Task description.
Pull every line containing "label" from the data.

Extracted data.
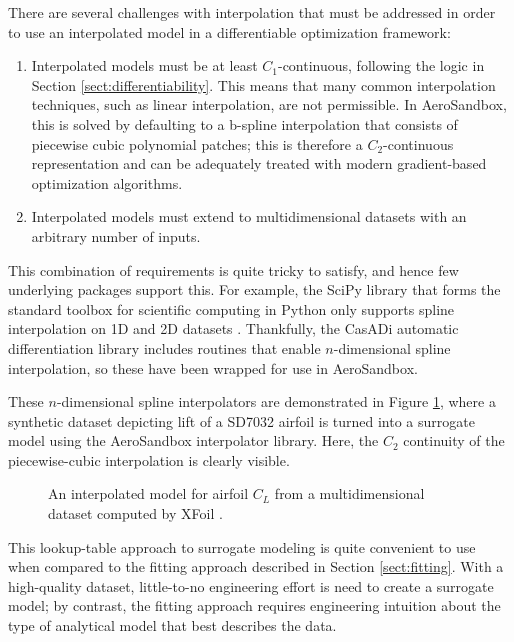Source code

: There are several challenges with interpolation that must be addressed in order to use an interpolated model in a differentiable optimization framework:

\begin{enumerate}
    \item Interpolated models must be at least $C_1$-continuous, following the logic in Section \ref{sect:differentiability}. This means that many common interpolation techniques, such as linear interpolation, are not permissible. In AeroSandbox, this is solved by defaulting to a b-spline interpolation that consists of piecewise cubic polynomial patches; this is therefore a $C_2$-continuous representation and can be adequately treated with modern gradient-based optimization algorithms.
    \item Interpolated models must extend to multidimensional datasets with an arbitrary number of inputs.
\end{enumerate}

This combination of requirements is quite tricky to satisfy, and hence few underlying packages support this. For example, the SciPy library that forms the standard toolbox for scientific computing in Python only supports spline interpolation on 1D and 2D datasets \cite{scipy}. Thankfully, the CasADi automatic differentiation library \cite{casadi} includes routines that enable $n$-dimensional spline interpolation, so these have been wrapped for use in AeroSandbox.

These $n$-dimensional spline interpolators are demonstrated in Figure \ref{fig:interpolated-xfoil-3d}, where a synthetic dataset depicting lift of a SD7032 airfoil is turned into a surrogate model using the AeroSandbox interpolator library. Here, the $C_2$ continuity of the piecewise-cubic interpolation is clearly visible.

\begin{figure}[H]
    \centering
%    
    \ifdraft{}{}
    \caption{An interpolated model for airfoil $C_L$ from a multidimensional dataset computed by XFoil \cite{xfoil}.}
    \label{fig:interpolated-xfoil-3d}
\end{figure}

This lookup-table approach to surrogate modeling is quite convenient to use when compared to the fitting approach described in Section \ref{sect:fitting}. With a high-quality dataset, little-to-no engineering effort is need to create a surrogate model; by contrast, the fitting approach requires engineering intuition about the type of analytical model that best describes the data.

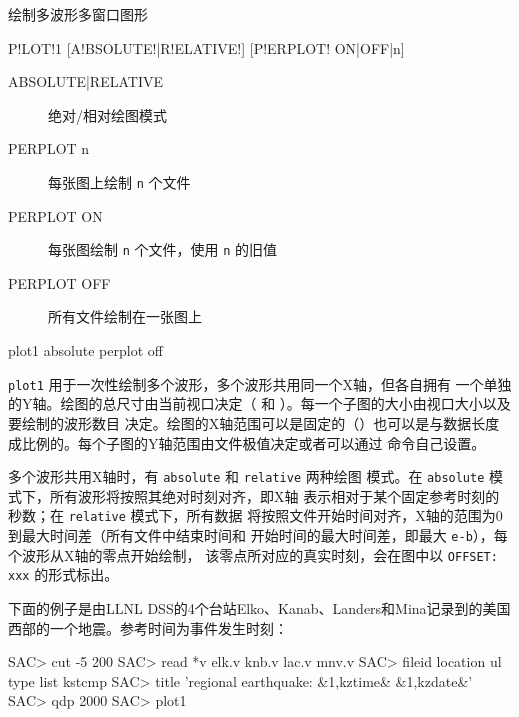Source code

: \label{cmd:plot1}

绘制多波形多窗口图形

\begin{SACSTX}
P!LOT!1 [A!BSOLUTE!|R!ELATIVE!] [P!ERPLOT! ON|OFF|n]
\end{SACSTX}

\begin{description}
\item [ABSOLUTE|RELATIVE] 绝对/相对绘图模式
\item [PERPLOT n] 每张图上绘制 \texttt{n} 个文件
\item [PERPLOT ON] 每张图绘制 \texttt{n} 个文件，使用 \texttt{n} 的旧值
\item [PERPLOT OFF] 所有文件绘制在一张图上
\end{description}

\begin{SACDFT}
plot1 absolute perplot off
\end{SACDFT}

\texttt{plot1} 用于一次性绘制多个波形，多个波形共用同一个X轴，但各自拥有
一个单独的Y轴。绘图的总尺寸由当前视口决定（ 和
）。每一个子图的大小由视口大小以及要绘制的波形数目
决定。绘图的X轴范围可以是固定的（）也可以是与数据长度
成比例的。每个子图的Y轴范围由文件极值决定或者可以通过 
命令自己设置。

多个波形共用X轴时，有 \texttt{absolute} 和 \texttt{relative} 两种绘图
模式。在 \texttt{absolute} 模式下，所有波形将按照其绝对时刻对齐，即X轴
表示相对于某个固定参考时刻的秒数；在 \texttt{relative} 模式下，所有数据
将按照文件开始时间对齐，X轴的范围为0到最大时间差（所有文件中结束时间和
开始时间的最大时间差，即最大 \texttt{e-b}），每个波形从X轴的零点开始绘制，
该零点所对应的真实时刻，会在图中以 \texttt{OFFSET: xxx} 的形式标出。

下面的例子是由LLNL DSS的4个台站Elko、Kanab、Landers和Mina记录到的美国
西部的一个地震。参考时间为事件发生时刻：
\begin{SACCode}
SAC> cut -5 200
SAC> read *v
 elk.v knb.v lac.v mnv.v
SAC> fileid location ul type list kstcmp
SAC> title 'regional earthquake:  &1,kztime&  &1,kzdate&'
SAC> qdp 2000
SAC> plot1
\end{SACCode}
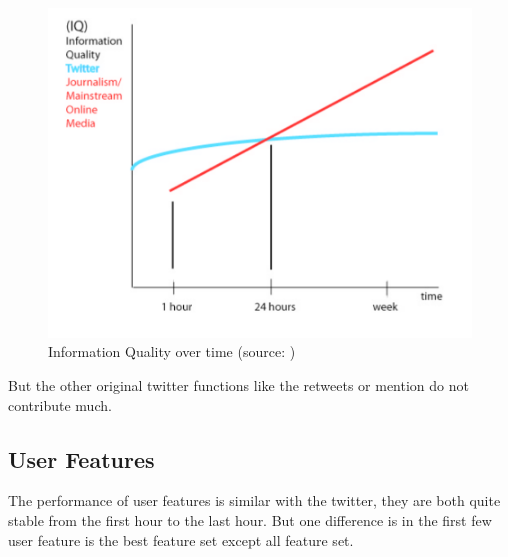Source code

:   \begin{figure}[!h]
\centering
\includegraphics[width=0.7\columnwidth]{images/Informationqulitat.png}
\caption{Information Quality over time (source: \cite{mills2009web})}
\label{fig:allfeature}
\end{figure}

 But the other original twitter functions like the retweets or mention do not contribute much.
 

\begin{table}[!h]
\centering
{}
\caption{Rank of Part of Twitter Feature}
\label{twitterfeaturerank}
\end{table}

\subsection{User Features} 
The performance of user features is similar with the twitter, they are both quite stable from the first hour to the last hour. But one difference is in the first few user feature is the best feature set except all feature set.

Written solution.
    \label{fig:interpolated-xfoil-3d}
: \label{cmd:plot1}
\label{fig:allfeature}
\label{twitterfeaturerank}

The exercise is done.